Aspiring Data Engineer with an M.Sc. in Data Science (graduating in 2025) and 1.5 years of ETL experience. Proficient in Python, R, SQL, and cloud platforms, skilled in designing and optimizing data pipelines, ETL processes, and data workflows for large-scale datasets. Eager to build efficient and scalable data solutions that drive decision-making.
Real-Time Data Pipeline for IoT Devices
Build a real-time data pipeline that collects, processes, and visualizes data from IoT devices. Using tools like Apache Kafka for data ingestion, Apache Spark for processing, and a real-time dashboard using tools like Grafana for visualization.
Technologies: Apache Kafka, Apache Spark, Grafana.
.
End-to-End ETL Pipeline for E-Commerce Data Analytics
Developed an end-to-end ETL (Extract, Transform, Load) pipeline for an e-commerce dataset. The project involve extracting data from multiple sources (e.g., sales data, user behavior logs), transforming the data for analysis (e.g., data cleaning, aggregation), and loading it into a data warehouse for analysis and reporting.
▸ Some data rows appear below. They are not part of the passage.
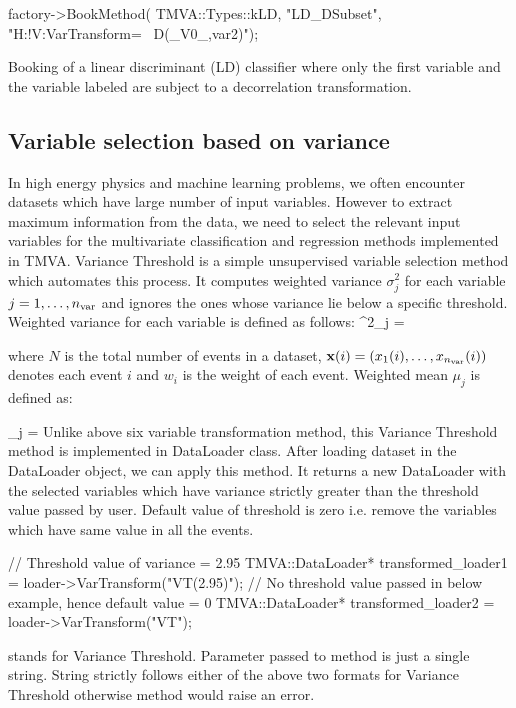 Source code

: \begin{codeexample}
\begin{tmvacode}
factory->BookMethod( TMVA::Types::kLD, "LD_DSubset", "H:!V:VarTransform= \
D(_V0_,var2)");
\end{tmvacode}
\caption[.]{\codeexampleCaptionSize Booking of a linear discriminant
  (LD) classifier where only the first variable and the variable
  labeled \code{var2} are subject to a decorrelation transformation.
}
\end{codeexample}

\subsection{Variable selection based on variance}
\label{sec:varianceThreshold}
In high energy physics and machine learning problems, we often encounter datasets which have large number of input variables. However to extract maximum information from the data, we need to select the relevant input variables for the multivariate classification and regression methods implemented in TMVA. Variance Threshold is a simple unsupervised variable selection method which automates this process.
It computes weighted variance $\sigma^2_{j}$ for each variable $j = 1,\dots,{{n_\text{var}}}$ and ignores the ones whose variance lie below a specific threshold. Weighted variance for each variable is defined as follows:
\beq
\label{eq:variancecalculation}
\sigma^2_{j} = 
\eeq

where $N$ is the total number of events in a dataset, ${\bf x}(i)=(x_1(i),\dots,x_{{n_\text{var}}}(i))$ denotes each event $i$ and $w_i$ is the weight of each event. Weighted mean $\mu_{j}$ is defined as: 

\beq
\label{eq:meanecalculation}
\mu_j = 
\eeq
Unlike above six variable transformation method, this Variance Threshold method is implemented in DataLoader class. After loading dataset in the DataLoader object, we can apply this method. It returns a new DataLoader with the selected variables which have variance strictly greater than the threshold value passed by user. Default value of threshold is zero i.e. remove the variables which have same value in all the events. 

\begin{codeexample}
\begin{tmvacode}
// Threshold value of variance = 2.95
TMVA::DataLoader* transformed_loader1 = loader->VarTransform("VT(2.95)");
// No threshold value passed in below example, hence default value = 0
TMVA::DataLoader* transformed_loader2 = loader->VarTransform("VT");
\end{tmvacode}
\caption[.]{\codeexampleCaptionSize {} stands for Variance Threshold. Parameter passed to  method is just a single string. String strictly follows either of the above two formats for Variance Threshold otherwise method would raise an error. 
}
\end{codeexample}


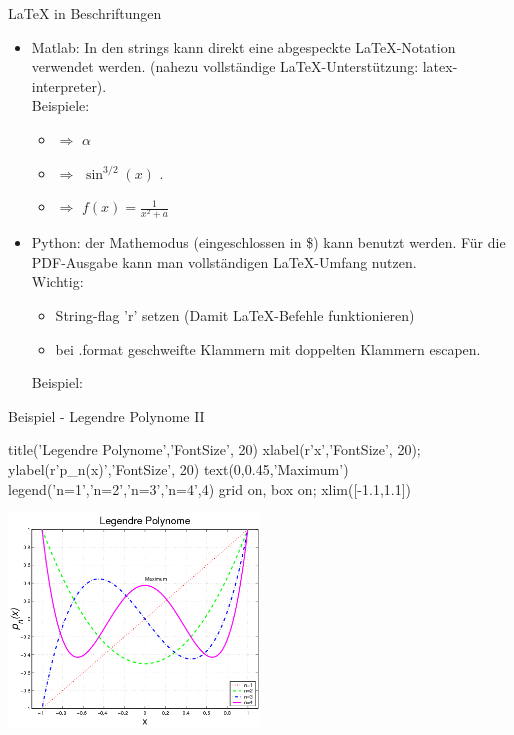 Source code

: \documentclass[hyperref={xetex}]{beamer}
\begin{document}
\begin{frame}[fragile]{\LaTeX{} in Beschriftungen}
\begin{itemize}
  \item  \alert{Matlab:} In den strings kann direkt eine abgespeckte \LaTeX-Notation verwendet werden. (nahezu vollständige 
\LaTeX-Unterstützung: latex-interpreter). \\
Beispiele: 
\begin{itemize} \item \imatlab{\\alpha} $\Rightarrow$ $\alpha$
\item {} $\Rightarrow$ $\sin^{3/2}(x)$ .
\item {}
$\Rightarrow$ $f(x) = \frac{1}{x^2+a}$
\end{itemize}
\item \alert{Python:} der Mathemodus (eingeschlossen in \$) kann benutzt werden. Für die PDF-Ausgabe kann man vollständigen \LaTeX-Umfang nutzen. \\
  \alert{Wichtig}: 
  \begin{itemize}
    \item String-flag 'r' setzen (Damit \LaTeX-Befehle funktionieren) 
      \item bei .format geschweifte Klammern mit doppelten Klammern escapen. 
  \end{itemize}
Beispiel: \\ 
\end{itemize}
\end{frame}
% 
% 
\begin{frame}[fragile]{Beispiel - Legendre Polynome II}
\begin{matlabin}[basicstyle=\scriptsize]
title('Legendre Polynome','FontSize', 20)
xlabel(r'x','FontSize', 20); ylabel(r'p_n(x)','FontSize', 20)
text(0,0.45,'Maximum')
legend('n=1','n=2','n=3','n=4',4)
grid on, box on;
xlim([-1.1,1.1])
\end{matlabin}
\hfil\includegraphics[width=0.5\textwidth]{figures/grafik_5}\hfil
\end{frame}
\end{document}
Technologies: Apache Airflow, SQL, Python, Google BigQuery.
.
Data Lake Implementation for Big Data Analytics
Created a data lake architecture to manage large volumes of structured and unstructured data. This project involve setting up a data lake using cloud services, implementing data ingestion and storage strategies, and running complex queries and analytics on the data.
Technologies: Google Cloud Storage, Google BigQuery.